Gözümü kapının çalınma sesiyle açtım.Aşağı indim ve kapıyı açtım annemle babam gelmişti.
"Anne,baba hoşgeldiniz."
"Hoşbulduk İrem'im hoşbulduk."
"Geçin içeri."
Annemlerle birlikte içeri girdik.Annemle babamı koltuğa oturttum babam otururken konuşmaya başlamıştı.
"O şerefsiz abin nerede?"
"Uyuyor baba."
"Kızım gidip çağırır mısın?"
"Tamam baba."
Abimle yengemin odasına gittim kapıyı çaldım ve konuşmaya başladım.
"Abi annemle babam geldi seni çağırıyorlar."
"Geliyorum."
Annemle babamın yanına gittim.Bir süre sonra abimle yengem geldi.
"Anneciğim babacığım aç mısınız kahvaltı hazırlayayım mı?"
"Olur Sinem kızım."
"İrem."
"Efendim baba."
"Benim oğlum nerede?"
"Burdayım ya baba."
"Neredesin göremiyorum?"
"Baba abim burada ya."
"Abini demiyorum Tayyip oğlum nerede?"
"Evinde baba."
"Tamam kızım ara Tayyip'i Doğa'yı da alsın gelsin kahvaltıya hadi ara."
"Tamam baba arıyorum."
Telefonumu açtım ve Doğa'yı aradım.
"Alo,Doğa aşkım uyandınız mı?"
"Uyandık İrem."
"Ya babamlar geldi de sizi çağırıyorlar gelsenize kahvaltıya."

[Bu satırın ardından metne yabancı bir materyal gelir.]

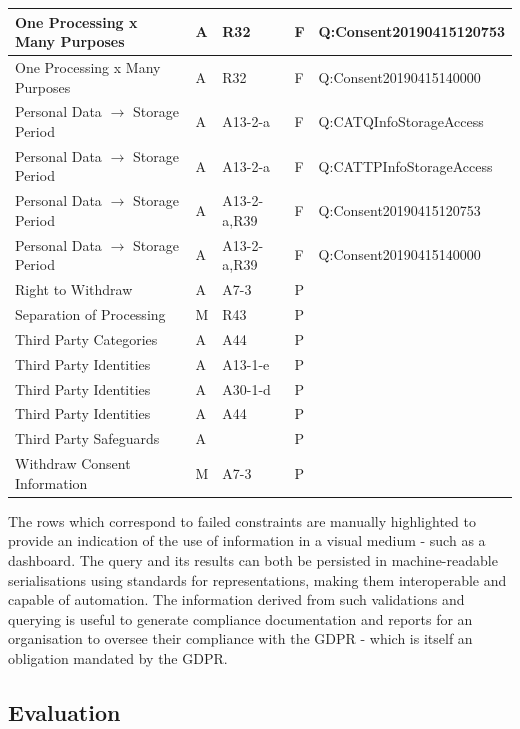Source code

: \begin{center}
\begin{tabularx}{\linewidth}{|l|X|X|X|l|}
\rowcolor{lightred} One Processing x Many Purposes & A & R32 & F & Q:Consent20190415120753 \\ \hline
\rowcolor{lightred} One Processing x Many Purposes & A & R32 & F & Q:Consent20190415140000 \\ \hline
\rowcolor{lightred} Personal Data $\rightarrow$ Storage Period & A & A13-2-a & F & Q:CATQInfoStorageAccess \\ \hline
\rowcolor{lightred} Personal Data $\rightarrow$ Storage Period & A & A13-2-a & F & Q:CATTPInfoStorageAccess \\ \hline
\rowcolor{lightred} Personal Data $\rightarrow$ Storage Period & A & A13-2-a,R39 & F & Q:Consent20190415120753 \\ \hline
\rowcolor{lightred} Personal Data $\rightarrow$ Storage Period & A & A13-2-a,R39 & F & Q:Consent20190415140000 \\ \hline
Right to Withdraw & A & A7-3 & P &  \\ \hline
Separation of Processing & M & R43 & P &  \\ \hline
Third Party Categories & A & A44 & P &  \\ \hline
Third Party Identities & A & A13-1-e & P &  \\ \hline
Third Party Identities & A & A30-1-d & P &  \\ \hline
Third Party Identities & A & A44 & P &  \\ \hline
Third Party Safeguards & A &  & P &  \\ \hline
Withdraw Consent Information & M & A7-3 & P &  \\
\bottomrule
\end{tabularx}
\end{center}

The rows which correspond to failed constraints are manually highlighted to provide an indication of the use of information in a visual medium - such as a dashboard.
The query and its results can both be persisted in machine-readable serialisations using standards for representations, making them interoperable and capable of automation.
The information derived from such validations and querying is useful to generate compliance documentation and reports for an organisation to oversee their compliance with the GDPR - which is itself an obligation mandated by the GDPR.

\subsection{Evaluation}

"Tamam aşkım birazdan geliriz."
"Tamam."
Babam ve annemle konuşurken kapı çalmıştı.Kapıya bakmak için kalktım.
"Hoşgeldiniz."
"Hoşbulduk İrem."
"Babam içerde deminden beri Tayyip de Tayyip öldü yemin ederim."
"Sus lan Allah korusun."
"Sende ne Hüseyin amcacı çıktın be hadi geçin içeriye."
"Görüyoruz seni annemin yanında İrem Hanım."
"Kes be."
Talha'yla Doğa içeri girmişti.Bende arkalarından gittim.
"Hüseyin amca."
"Ooo oğlum hoşgeldiniz."
Babam kalkıp Talha'ya sarılmıştı.
"Baba gelinimizi unuttun."
"Unutmadım kızım Doğa'mı hiç unutur muyum?"
Annem Talha'ya sarılırken babam Doğa'ya sarılmıştı.
"Hoşgeldin Doğa."
"Hoşbuldum Hüseyin amca."
"Baba sarılma merasiminiz bittiyse oturun artık."